Solutions to problems are not always high-tech. In recent years, a number of GTRI projects have fallen under the category of "technology insertion." This involves updating existing hardware or systems with the latest technology.
Technology insertion projects may involve reverse engineering, where new parts are built from scratch because spares are no longer available. Or they may involve extensive retrofitting, as in the case of Royal Australian Navy helicopters.
The decades-old helicopters were used for maritime surface surveillance, anti-surface warfare and search-and-rescue missions. GTRI engineers stripped the fleet of SH-2G Super Seasprite helicopters down to the airframe and re-built them into state-of-the-art flying machines.
Human-factors engineers in GTRI's Electronics Systems Laboratory worked as subcontractors to Kaman Aerospace Corporation. The engineers focused on cockpit details, from the placement of controls to the development of computer software screens that comprise the heart of the new flight systems. Four computer display screens, as well as advanced flight and control electronics, replaced mechanical gauges, switches and other cockpit devices.
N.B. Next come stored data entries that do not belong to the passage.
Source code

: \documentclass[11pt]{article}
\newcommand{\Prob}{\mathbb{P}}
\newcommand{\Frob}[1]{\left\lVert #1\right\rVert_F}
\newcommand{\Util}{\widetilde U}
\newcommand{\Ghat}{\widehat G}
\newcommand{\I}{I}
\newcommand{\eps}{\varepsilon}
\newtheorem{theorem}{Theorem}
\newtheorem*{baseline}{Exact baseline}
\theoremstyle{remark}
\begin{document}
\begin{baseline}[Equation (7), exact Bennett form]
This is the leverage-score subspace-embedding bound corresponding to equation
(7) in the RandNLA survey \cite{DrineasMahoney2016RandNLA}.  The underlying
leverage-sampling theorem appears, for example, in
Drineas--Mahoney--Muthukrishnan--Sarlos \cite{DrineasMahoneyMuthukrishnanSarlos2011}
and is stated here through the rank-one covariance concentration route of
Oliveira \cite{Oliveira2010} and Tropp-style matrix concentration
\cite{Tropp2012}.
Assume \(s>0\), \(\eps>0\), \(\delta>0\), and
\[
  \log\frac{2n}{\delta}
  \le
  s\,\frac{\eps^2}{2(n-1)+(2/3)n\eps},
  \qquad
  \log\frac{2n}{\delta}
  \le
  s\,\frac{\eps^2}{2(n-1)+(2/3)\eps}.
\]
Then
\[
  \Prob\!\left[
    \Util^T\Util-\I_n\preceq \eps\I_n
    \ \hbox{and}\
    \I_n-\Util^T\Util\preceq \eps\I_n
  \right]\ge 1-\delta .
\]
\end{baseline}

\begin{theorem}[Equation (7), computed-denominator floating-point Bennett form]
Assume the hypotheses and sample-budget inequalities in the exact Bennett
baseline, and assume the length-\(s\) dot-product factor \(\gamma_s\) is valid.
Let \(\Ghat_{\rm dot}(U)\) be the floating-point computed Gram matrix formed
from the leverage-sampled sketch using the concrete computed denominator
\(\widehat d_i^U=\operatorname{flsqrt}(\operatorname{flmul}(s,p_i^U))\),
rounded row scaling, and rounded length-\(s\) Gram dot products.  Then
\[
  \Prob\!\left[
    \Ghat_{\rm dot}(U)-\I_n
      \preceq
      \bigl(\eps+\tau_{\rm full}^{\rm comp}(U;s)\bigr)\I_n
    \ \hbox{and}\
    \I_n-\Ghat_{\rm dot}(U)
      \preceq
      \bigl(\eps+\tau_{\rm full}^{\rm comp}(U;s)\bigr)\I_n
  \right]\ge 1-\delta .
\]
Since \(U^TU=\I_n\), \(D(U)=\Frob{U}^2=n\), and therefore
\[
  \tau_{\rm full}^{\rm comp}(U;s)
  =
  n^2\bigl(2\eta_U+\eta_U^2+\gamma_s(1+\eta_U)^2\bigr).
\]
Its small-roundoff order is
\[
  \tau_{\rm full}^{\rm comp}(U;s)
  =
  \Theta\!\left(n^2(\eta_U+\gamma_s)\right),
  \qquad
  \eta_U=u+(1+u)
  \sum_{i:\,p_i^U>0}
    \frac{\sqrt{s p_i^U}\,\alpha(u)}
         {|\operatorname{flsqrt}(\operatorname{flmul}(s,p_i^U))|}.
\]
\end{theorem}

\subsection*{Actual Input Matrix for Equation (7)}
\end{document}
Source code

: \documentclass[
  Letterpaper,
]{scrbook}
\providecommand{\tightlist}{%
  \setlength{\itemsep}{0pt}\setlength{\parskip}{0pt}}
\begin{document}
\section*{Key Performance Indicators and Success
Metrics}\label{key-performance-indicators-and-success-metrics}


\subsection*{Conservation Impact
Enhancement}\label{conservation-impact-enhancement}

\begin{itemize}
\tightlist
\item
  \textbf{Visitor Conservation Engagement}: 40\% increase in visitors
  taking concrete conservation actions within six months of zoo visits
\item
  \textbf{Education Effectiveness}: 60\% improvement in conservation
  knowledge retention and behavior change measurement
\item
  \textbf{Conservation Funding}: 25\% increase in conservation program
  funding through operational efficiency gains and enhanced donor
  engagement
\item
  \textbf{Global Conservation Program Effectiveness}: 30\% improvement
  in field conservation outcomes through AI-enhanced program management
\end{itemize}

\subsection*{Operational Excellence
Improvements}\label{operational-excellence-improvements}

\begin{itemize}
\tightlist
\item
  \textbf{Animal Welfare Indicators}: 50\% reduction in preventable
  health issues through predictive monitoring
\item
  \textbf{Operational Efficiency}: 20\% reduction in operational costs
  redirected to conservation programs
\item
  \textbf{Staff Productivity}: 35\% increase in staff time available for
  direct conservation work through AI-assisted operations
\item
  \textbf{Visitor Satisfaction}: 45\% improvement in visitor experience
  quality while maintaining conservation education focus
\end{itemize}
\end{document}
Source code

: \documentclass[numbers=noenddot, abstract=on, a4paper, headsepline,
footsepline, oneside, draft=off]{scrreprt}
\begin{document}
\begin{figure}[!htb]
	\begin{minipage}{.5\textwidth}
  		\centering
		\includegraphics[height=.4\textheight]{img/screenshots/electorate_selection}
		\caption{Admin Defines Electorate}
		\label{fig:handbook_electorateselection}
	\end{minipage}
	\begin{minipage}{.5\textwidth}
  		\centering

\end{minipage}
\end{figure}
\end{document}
Complicating the project was the requirement that the aircraft accomplish its missions with a crew of two, rather than the crew of three typical for this type of helicopter. The sensor operator position was eliminated, and the tactical coordination officer must operate the sensors and communications systems while also serving as co-pilot. GTRI's work ensured that the workload of both the co-pilot and pilot remained within acceptable limits.
In another example of frugal use of expensive military hardware, VHSIC Hardware Description Language software helped Georgia Tech researchers devise components that reduce the costly impact of integrated-circuit obsolescence.
The VHDL code captures inherent electrical/timing requirements in software, allowing manufacturers to replace older designs with current technology, thereby extending the radar's life. VHDL code allows a higher level of integration, reducing parts count and increasing reliability. Among the technique's applications was a board redesign in a particular radar deployed aboard F-15 aircraft.